**AIM OF THE TASK:**
All of the data should be repeated exactly; pictures are not part of the copy.

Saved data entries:
▼
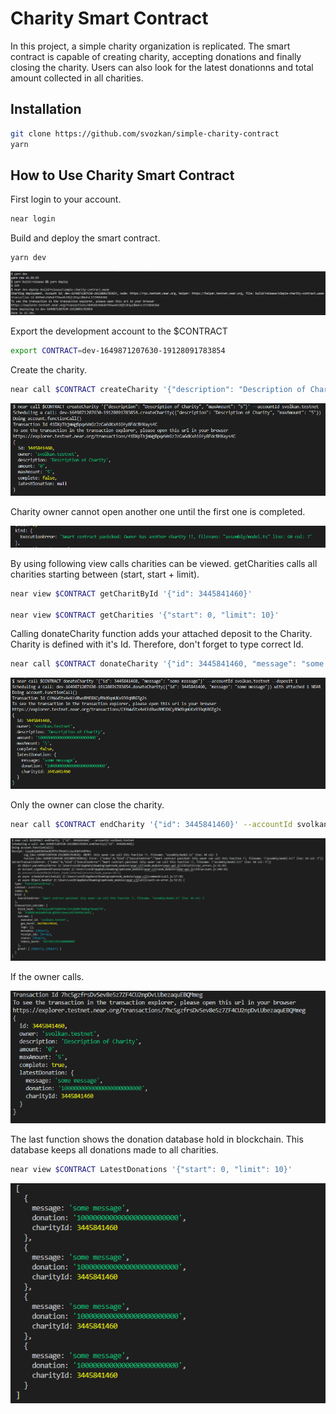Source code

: # Charity Smart Contract

In this project, a simple charity organization is replicated. The smart contract is capable of creating charity, accepting donations and finally closing the charity. Users can also look for the latest donationns and total amount collected in all charities.

## Installation

```bash
git clone https://github.com/svozkan/simple-charity-contract
yarn
```

## How to Use Charity Smart Contract

First login to your account.

```bash
near login
```

Build and deploy the smart contract.

```bash
yarn dev
```
![yarn dev call](./figures/yarn_dev_call.png)

Export the development account to the $CONTRACT

```bash
export CONTRACT=dev-1649871207630-19128091783854
```

Create the charity.

```bash
near call $CONTRACT createCharity '{"description": "Description of Charity", "maxAmount": "5"}' --accountId svolkan.testnet
```

![Create Charity](./figures/createCharity.png)

Charity owner cannot open another one until the first one is completed.

![Owner Has Another Charity](./figures/ownerAnotherCharity.png)

By using following view calls charities can be viewed. getCharities calls all charities starting between (start, start + limit).

```bash
near view $CONTRACT getCharitById '{"id": 3445841460}'

near view $CONTRACT getCharities '{"start": 0, "limit": 10}'
```

Calling donateCharity function adds your attached deposit to the Charity. Charity is defined with it's Id. Therefore, don't forget to type correct Id.

```bash
near call $CONTRACT donateCharity '{"id": 3445841460, "message": "some message"}' --accountId svolkan.testnet --deposit 1
```

![Donate Charity](./figures/donateCharity.png)


Only the owner can close the charity.

```bash
near call $CONTRACT endCharity '{"id": 3445841460}' --accountId svolkan1.testnet
```

![Try To Close The Charity](./figures/endCharityNotOwner.png)

If the owner calls.

![Close The Charity](./figures/endCharityOwner.png)

The last function shows the donation database hold in blockchain. This database keeps all donations made to all charities.

```bash
near view $CONTRACT LatestDonations '{"start": 0, "limit": 10}'
```

![Donations](./figures/donations.png)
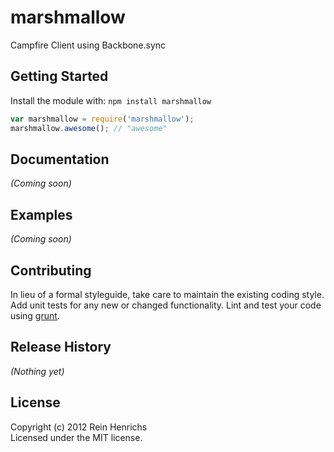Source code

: # marshmallow

Campfire Client using Backbone.sync

## Getting Started
Install the module with: `npm install marshmallow`

```javascript
var marshmallow = require('marshmallow');
marshmallow.awesome(); // "awesome"
```

## Documentation
_(Coming soon)_

## Examples
_(Coming soon)_

## Contributing
In lieu of a formal styleguide, take care to maintain the existing coding style. Add unit tests for any new or changed functionality. Lint and test your code using [grunt](https://github.com/gruntjs/grunt).

## Release History
_(Nothing yet)_

## License
Copyright (c) 2012 Rein Henrichs  
Licensed under the MIT license.
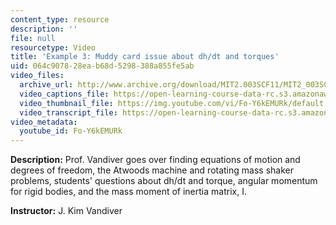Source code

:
 ```yaml
---
content_type: resource
description: ''
file: null
resourcetype: Video
title: 'Example 3: Muddy card issue about dh/dt and torques'
uid: 064c9078-28ea-b68d-5298-388a855fe5ab
video_files:
  archive_url: http://www.archive.org/download/MIT2.003SCF11/MIT2_003SCF11_lec10_300k.mp4
  video_captions_file: https://open-learning-course-data-rc.s3.amazonaws.com/2-003sc-engineering-dynamics-fall-2011/4532d1d1cfad56a1ab7ed07aadfa0bb9_Fo-Y6kEMURk.vtt
  video_thumbnail_file: https://img.youtube.com/vi/Fo-Y6kEMURk/default.jpg
  video_transcript_file: https://open-learning-course-data-rc.s3.amazonaws.com/2-003sc-engineering-dynamics-fall-2011/5b3b50b900f303321e98fe40e3d33e45_Fo-Y6kEMURk.pdf
video_metadata:
  youtube_id: Fo-Y6kEMURk
---
```


**Description:** Prof. Vandiver goes over finding equations of motion and degrees of freedom, the Atwoods machine and rotating mass shaker problems, students' questions about dh/dt and torque, angular momentum for rigid bodies, and the mass moment of inertia matrix, I.

**Instructor:** J. Kim Vandiver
▲
**EXERCISE RESULT:**
Source code

: # Charity Smart Contract

In this project, a simple charity organization is replicated. The smart contract is capable of creating charity, accepting donations and finally closing the charity. Users can also look for the latest donationns and total amount collected in all charities.

## Installation

```bash
git clone https://github.com/svozkan/simple-charity-contract
yarn
```

## How to Use Charity Smart Contract

First login to your account.

```bash
near login
```

Build and deploy the smart contract.

```bash
yarn dev
```
![yarn dev call](./figures/yarn_dev_call.png)

Export the development account to the $CONTRACT

```bash
export CONTRACT=dev-1649871207630-19128091783854
```

Create the charity.

```bash
near call $CONTRACT createCharity '{"description": "Description of Charity", "maxAmount": "5"}' --accountId svolkan.testnet
```

![Create Charity](./figures/createCharity.png)

Charity owner cannot open another one until the first one is completed.

![Owner Has Another Charity](./figures/ownerAnotherCharity.png)

By using following view calls charities can be viewed. getCharities calls all charities starting between (start, start + limit).

```bash
near view $CONTRACT getCharitById '{"id": 3445841460}'

near view $CONTRACT getCharities '{"start": 0, "limit": 10}'
```

Calling donateCharity function adds your attached deposit to the Charity. Charity is defined with it's Id. Therefore, don't forget to type correct Id.

```bash
near call $CONTRACT donateCharity '{"id": 3445841460, "message": "some message"}' --accountId svolkan.testnet --deposit 1
```

![Donate Charity](./figures/donateCharity.png)


Only the owner can close the charity.

```bash
near call $CONTRACT endCharity '{"id": 3445841460}' --accountId svolkan1.testnet
```

![Try To Close The Charity](./figures/endCharityNotOwner.png)

If the owner calls.

![Close The Charity](./figures/endCharityOwner.png)

The last function shows the donation database hold in blockchain. This database keeps all donations made to all charities.

```bash
near view $CONTRACT LatestDonations '{"start": 0, "limit": 10}'
```

![Donations](./figures/donations.png)
Source code

: # marshmallow

Campfire Client using Backbone.sync

## Getting Started
Install the module with: `npm install marshmallow`

```javascript
var marshmallow = require('marshmallow');
marshmallow.awesome(); // "awesome"
```

## Documentation
_(Coming soon)_

## Examples
_(Coming soon)_

## Contributing
In lieu of a formal styleguide, take care to maintain the existing coding style. Add unit tests for any new or changed functionality. Lint and test your code using [grunt](https://github.com/gruntjs/grunt).

## Release History
_(Nothing yet)_

## License
Copyright (c) 2012 Rein Henrichs  
Licensed under the MIT license.
Source code

:
 ```yaml
---
content_type: resource
description: ''
file: null
resourcetype: Video
title: 'Example 3: Muddy card issue about dh/dt and torques'
uid: 064c9078-28ea-b68d-5298-388a855fe5ab
video_files:
  archive_url: http://www.archive.org/download/MIT2.003SCF11/MIT2_003SCF11_lec10_300k.mp4
  video_captions_file: https://open-learning-course-data-rc.s3.amazonaws.com/2-003sc-engineering-dynamics-fall-2011/4532d1d1cfad56a1ab7ed07aadfa0bb9_Fo-Y6kEMURk.vtt
  video_thumbnail_file: https://img.youtube.com/vi/Fo-Y6kEMURk/default.jpg
  video_transcript_file: https://open-learning-course-data-rc.s3.amazonaws.com/2-003sc-engineering-dynamics-fall-2011/5b3b50b900f303321e98fe40e3d33e45_Fo-Y6kEMURk.pdf
video_metadata:
  youtube_id: Fo-Y6kEMURk
---
```


**Description:** Prof. Vandiver goes over finding equations of motion and degrees of freedom, the Atwoods machine and rotating mass shaker problems, students' questions about dh/dt and torque, angular momentum for rigid bodies, and the mass moment of inertia matrix, I.

**Instructor:** J. Kim Vandiver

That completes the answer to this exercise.